## WHAT THE TASK REQUIRES
Quote the entries below from the line with "terrenos de condomínio" through the line with "variação da média do valor do \(m^2\) dos imóveis, calculada", both ends included, and only those lines.

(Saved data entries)
#####

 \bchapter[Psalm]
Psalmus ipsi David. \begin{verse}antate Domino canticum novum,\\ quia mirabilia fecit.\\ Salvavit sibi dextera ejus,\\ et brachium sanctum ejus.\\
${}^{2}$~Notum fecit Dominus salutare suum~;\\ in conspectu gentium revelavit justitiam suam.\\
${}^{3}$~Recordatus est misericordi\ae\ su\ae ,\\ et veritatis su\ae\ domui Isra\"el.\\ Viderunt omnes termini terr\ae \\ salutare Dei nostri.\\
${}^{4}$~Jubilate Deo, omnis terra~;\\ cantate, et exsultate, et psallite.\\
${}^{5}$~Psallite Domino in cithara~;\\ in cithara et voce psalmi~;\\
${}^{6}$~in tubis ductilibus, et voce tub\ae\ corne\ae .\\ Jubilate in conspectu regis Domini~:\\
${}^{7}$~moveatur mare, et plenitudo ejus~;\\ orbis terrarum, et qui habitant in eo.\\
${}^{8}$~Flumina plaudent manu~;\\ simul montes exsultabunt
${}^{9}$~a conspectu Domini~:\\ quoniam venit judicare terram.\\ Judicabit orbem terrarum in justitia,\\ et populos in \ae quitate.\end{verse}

#####

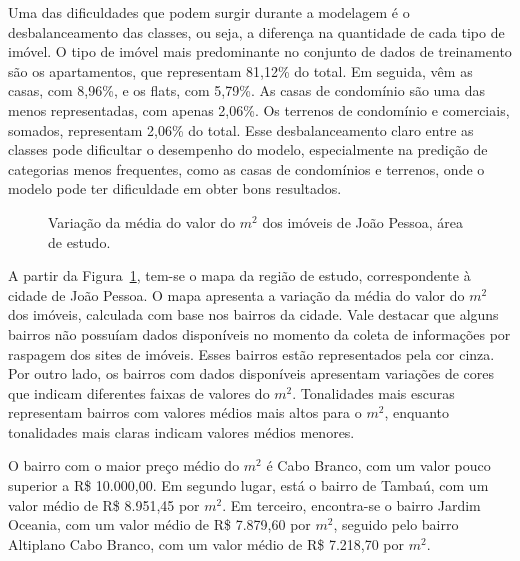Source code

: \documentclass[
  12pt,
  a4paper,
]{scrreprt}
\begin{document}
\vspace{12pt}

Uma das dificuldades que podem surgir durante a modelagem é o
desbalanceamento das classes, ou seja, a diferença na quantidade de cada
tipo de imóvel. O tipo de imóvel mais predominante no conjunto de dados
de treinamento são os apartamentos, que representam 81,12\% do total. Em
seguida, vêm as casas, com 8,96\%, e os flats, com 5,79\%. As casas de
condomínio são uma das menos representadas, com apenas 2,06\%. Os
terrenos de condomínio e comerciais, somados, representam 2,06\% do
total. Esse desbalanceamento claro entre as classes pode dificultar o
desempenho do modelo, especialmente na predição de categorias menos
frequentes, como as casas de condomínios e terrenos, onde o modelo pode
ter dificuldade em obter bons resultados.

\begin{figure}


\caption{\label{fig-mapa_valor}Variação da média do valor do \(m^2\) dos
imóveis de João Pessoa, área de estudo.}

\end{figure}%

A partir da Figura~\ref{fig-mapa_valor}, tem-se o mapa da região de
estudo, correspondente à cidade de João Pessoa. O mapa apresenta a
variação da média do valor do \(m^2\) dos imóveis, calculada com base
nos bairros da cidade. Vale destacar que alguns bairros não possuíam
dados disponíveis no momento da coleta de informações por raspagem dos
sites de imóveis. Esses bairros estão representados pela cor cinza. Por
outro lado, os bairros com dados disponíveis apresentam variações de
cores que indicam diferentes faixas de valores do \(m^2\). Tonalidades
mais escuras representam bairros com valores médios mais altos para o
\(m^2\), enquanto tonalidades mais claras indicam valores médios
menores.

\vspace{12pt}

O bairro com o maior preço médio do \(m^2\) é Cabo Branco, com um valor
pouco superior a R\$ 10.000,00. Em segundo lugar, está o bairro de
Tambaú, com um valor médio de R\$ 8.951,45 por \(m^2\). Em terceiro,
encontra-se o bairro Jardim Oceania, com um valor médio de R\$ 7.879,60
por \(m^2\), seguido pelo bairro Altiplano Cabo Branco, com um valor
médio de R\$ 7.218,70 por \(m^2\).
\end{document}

#####

## RESPONSE
terrenos de condomínio e comerciais, somados, representam 2,06\% do
total. Esse desbalanceamento claro entre as classes pode dificultar o
desempenho do modelo, especialmente na predição de categorias menos
frequentes, como as casas de condomínios e terrenos, onde o modelo pode
ter dificuldade em obter bons resultados.

\begin{figure}


\caption{\label{fig-mapa_valor}Variação da média do valor do \(m^2\) dos
imóveis de João Pessoa, área de estudo.}

\end{figure}%

A partir da Figura~\ref{fig-mapa_valor}, tem-se o mapa da região de
estudo, correspondente à cidade de João Pessoa. O mapa apresenta a
variação da média do valor do \(m^2\) dos imóveis, calculada com base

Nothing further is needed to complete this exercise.